The roof replacement was one of the first projects to be completed
The campaign to raise £50m for vital repairs to Canterbury Cathedral is attracting national attention.
The All Party Heritage and Arts Committee travelled from Westminster on a fact finding visit.
They hope to bring pressure to bear on government to find more funds for the cathedral.
So far, the south east transept has been re-roofed, half of the east end corona has been refurbished, and stone work repairs are ongoing.
The Cathedral building has had a turbulent history since St Augustine, sent by Pope Gregory the Great, established his seat in Canterbury in 597 AD. The Cathedral has been visited by thousands of pilgrims since the death, in 1170 of Thomas Becket, the then Archbishop.
The 20th century saw perhaps more damage done to the building than any other period in its history, and now work is underway to repair and restore the Cathedral to its former glory.
The cathedral survived largely intact the ravages of World War II. In spite of the damage done to the surrounding areas of the city, the Cathedral was largely untouched.
A team of Fire Wardens ensured, through their vigilance, that the largely wooden roof of the building never caught fire.
Much of the building is now covered by scaffolding and tarpaulins
The Cathedral employs a large group of skilled artisans how are continually working to maintain the structure of the building.
The outer skin of the building is always subject to repair and renewal to repair damage caused by our wet climate, although some of the original medieval stonework is still in place.
In 2006, a fundraising appeal was launched to raise £50m to Save Canterbury Cathedral.

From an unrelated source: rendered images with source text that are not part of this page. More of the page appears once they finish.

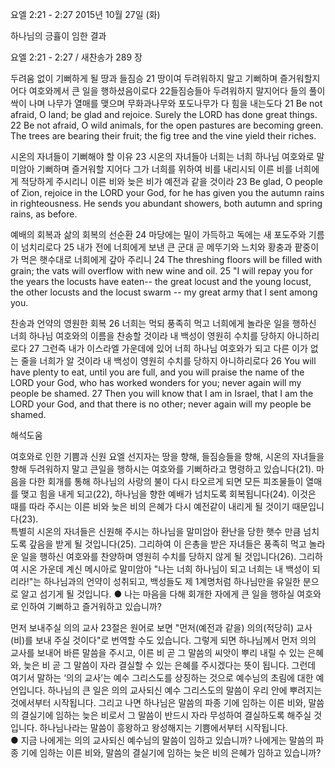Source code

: 요엘 2:21 - 2:27 
2015년 10월 27일 (화)

하나님의 긍휼이 임한 결과



요엘 2:21 - 2:27 / 새찬송가 289 장


두려움 없이 기뻐하게 될 땅과 들짐승 
21 땅이여 두려워하지 말고 기뻐하며 즐거워할지어다 여호와께서 큰 일을 행하셨음이로다 22들짐승들아 두려워하지 말지어다 들의 풀이 싹이 나며 나무가 열매를 맺으며 무화과나무와 포도나무가 다 힘을 내는도다 
21 Be not afraid, O land; be glad and rejoice. Surely the LORD has done great things. 22 Be not afraid, O wild animals, for the open pastures are becoming green. The trees are bearing their fruit; the fig tree and the vine yield their riches. 

시온의 자녀들이 기뻐해야 할 이유
23 시온의 자녀들아 너희는 너희 하나님 여호와로 말미암아 기뻐하며 즐거워할 지어다 그가 너희를 위하여 비를 내리시되 이른 비를 너희에게 적당하게 주시리니 이른 비와 늦은 비가 예전과 같을 것이라 
23 Be glad, O people of Zion, rejoice in the LORD your God, for he has given you the autumn rains in righteousness. He sends you abundant showers, both autumn and spring rains, as before.

예배의 회복과 삶의 회복의 선순환 
24 마당에는 밀이 가득하고 독에는 새 포도주와 기름이 넘치리로다 25 내가 전에 너희에게 보낸 큰 군대 곧 메뚜기와 느치와 황충과 팥중이가 먹은 햇수대로 너희에게 갚아 주리니 
24 The threshing floors will be filled with grain; the vats will overflow with new wine and oil. 25 "I will repay you for the years the locusts have eaten-- the great locust and the young locust, the other locusts and the locust swarm -- my great army that I sent among you. 

찬송과 언약의 영원한 회복
26 너희는 먹되 풍족히 먹고 너희에게 놀라운 일을 행하신 너희 하나님 여호와의 이름을 찬송할 것이라 내 백성이 영원히 수치를 당하지 아니하리로다 27 그런즉 내가 이스라엘 가운데에 있어 너희 하나님 여호와가 되고 다른 이가 없는 줄을 너희가 알 것이라 내 백성이 영원히 수치를 당하지 아니하리로다 
26 You will have plenty to eat, until you are full, and you will praise the name of the LORD your God, who has worked wonders for you; never again will my people be shamed. 27 Then you will know that I am in Israel, that I am the LORD your God, and that there is no other; never again will my people be shamed.

해석도움





여호와로 인한 기쁨과 신원
요엘 선지자는 땅을 향해, 들짐승들을 향해, 시온의 자녀들을 향해 두려워하지 말고 큰일을 행하시는 여호와를 기뻐하라고 명령하고 있습니다(21). 마음을 다한 회개를 통해 하나님의 사랑의 불이 다시 타오르게 되면 모든 피조물들이 열매를 맺고 힘을 내게 되고(22), 하나님을 향한 예배가 넘치도록 회복됩니다(24). 이것은 때를 따라 주시는 이른 비와 늦은 비의 은혜가 다시 예전같이 내리게 될 것이기 때문입니다(23).   
특별히 시온의 자녀들은 신원해 주시는 하나님을 말미암아 환난을 당한 햇수 만큼 넘치도록 갚음을 받게 될 것입니다(25). 그리하여 이 은총을 받은 자녀들은 풍족히 먹고 놀라운 일을 행하신 여호와를 찬양하며 영원히 수치를 당하지 않게 될 것입니다(26). 그리하여 시온 가운데 계신 메시아로 말미암아 "나는 너희 하나님이 되고 너희는 내 백성이 되리라!"는 하나님과의 언약이 성취되고, 백성들도 제 1계명처럼 하나님만을 유일한 분으로 알고 섬기게 될 것입니다. 
● 나는 마음을 다해 회개한 자에게 큰 일을 행하실 여호와로 인하여 기뻐하고 즐거워하고 있습니까?  

먼저 보내주실 의의 교사
23절은 원어로 보면 "먼저(예전과 같을) 의의(적당히) 교사(비)를 보내 주실 것이다"로 번역할 수도 있습니다. 그렇게 되면 하나님께서 먼저 의의 교사를 보내어 바른 말씀을 주시고, 이른 비 곧 그 말씀의 씨앗이 뿌리 내릴 수 있는 은혜와, 늦은 비 곧 그 말씀이 자라 결실할 수 있는 은혜를 주시겠다는 뜻이 됩니다. 그런데 여기서 말하는 ‘의의 교사’는 예수 그리스도를 상징하는 것으로  예수님의 초림에 대한 예언입니다. 하나님의 큰 일은 의의 교사되신 예수 그리스도의 말씀이 우리 안에 뿌려지는 것에서부터 시작됩니다. 그리고 나면 하나님은 말씀의 파종 기에 임하는 이른 비와, 말씀의 결실기에 임하는 늦은 비로서 그 말씀이 반드시 자라 무성하여 결실하도록 해주실 것입니다. 하나님나라는 말씀이 흥왕하고 왕성해지는 기쁨에서부터 시작됩니다.  
●  지금 나에게는 의의 교사되신 예수님의 말씀이 임하고 있습니까? 나에게는 말씀의 파종 기에 임하는 이른 비와, 말씀의 결실기에 임하는 늦은 비의 은혜가 임하고 있습니까?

Brigadier John Meardon is the Receiver General for Canterbury Cathedral told BBC Kent: "We are now just over £9 million, it's not so much the grand total, it's the ability to produce funds on a regular basis so we can keep the flow of work going. "Originally we had a 10 year plan, but realistically we are looking at a continuous programme with peaks and troughs which will go on year on year on," he said.